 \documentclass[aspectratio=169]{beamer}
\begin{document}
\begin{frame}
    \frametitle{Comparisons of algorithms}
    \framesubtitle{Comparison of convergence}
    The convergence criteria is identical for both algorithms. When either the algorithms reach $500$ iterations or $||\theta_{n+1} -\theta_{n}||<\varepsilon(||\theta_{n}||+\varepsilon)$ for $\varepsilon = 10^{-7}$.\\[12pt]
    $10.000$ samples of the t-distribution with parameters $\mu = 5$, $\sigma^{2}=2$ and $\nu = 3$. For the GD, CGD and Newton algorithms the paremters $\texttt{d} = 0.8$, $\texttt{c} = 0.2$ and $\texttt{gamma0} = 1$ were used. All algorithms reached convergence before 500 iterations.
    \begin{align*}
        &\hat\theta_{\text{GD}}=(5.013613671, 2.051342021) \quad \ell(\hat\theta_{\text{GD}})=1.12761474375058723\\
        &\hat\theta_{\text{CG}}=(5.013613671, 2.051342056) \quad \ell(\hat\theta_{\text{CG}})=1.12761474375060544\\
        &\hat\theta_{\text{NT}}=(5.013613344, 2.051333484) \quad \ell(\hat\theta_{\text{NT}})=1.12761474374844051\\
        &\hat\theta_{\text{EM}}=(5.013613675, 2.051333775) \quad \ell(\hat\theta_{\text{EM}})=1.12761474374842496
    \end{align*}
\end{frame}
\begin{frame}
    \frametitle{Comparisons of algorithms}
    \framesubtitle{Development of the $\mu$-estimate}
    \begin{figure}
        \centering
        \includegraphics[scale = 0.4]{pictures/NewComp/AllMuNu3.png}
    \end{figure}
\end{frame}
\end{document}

■ Exercise brief
The full set of entries must be transcribed exactly.

■ Completed exercise
 \documentclass[aspectratio=169]{beamer}
\begin{document}
\begin{frame}
    \frametitle{Comparisons of algorithms}
    \framesubtitle{Comparison of convergence}
    The convergence criteria is identical for both algorithms. When either the algorithms reach $500$ iterations or $||\theta_{n+1} -\theta_{n}||<\varepsilon(||\theta_{n}||+\varepsilon)$ for $\varepsilon = 10^{-7}$.\\[12pt]
    $10.000$ samples of the t-distribution with parameters $\mu = 5$, $\sigma^{2}=2$ and $\nu = 3$. For the GD, CGD and Newton algorithms the paremters $\texttt{d} = 0.8$, $\texttt{c} = 0.2$ and $\texttt{gamma0} = 1$ were used. All algorithms reached convergence before 500 iterations.
    \begin{align*}
        &\hat\theta_{\text{GD}}=(5.013613671, 2.051342021) \quad \ell(\hat\theta_{\text{GD}})=1.12761474375058723\\
        &\hat\theta_{\text{CG}}=(5.013613671, 2.051342056) \quad \ell(\hat\theta_{\text{CG}})=1.12761474375060544\\
        &\hat\theta_{\text{NT}}=(5.013613344, 2.051333484) \quad \ell(\hat\theta_{\text{NT}})=1.12761474374844051\\
        &\hat\theta_{\text{EM}}=(5.013613675, 2.051333775) \quad \ell(\hat\theta_{\text{EM}})=1.12761474374842496
    \end{align*}
\end{frame}
\begin{frame}
    \frametitle{Comparisons of algorithms}
    \framesubtitle{Development of the $\mu$-estimate}
    \begin{figure}
        \centering
        \includegraphics[scale = 0.4]{pictures/NewComp/AllMuNu3.png}
    \end{figure}
\end{frame}
\end{document}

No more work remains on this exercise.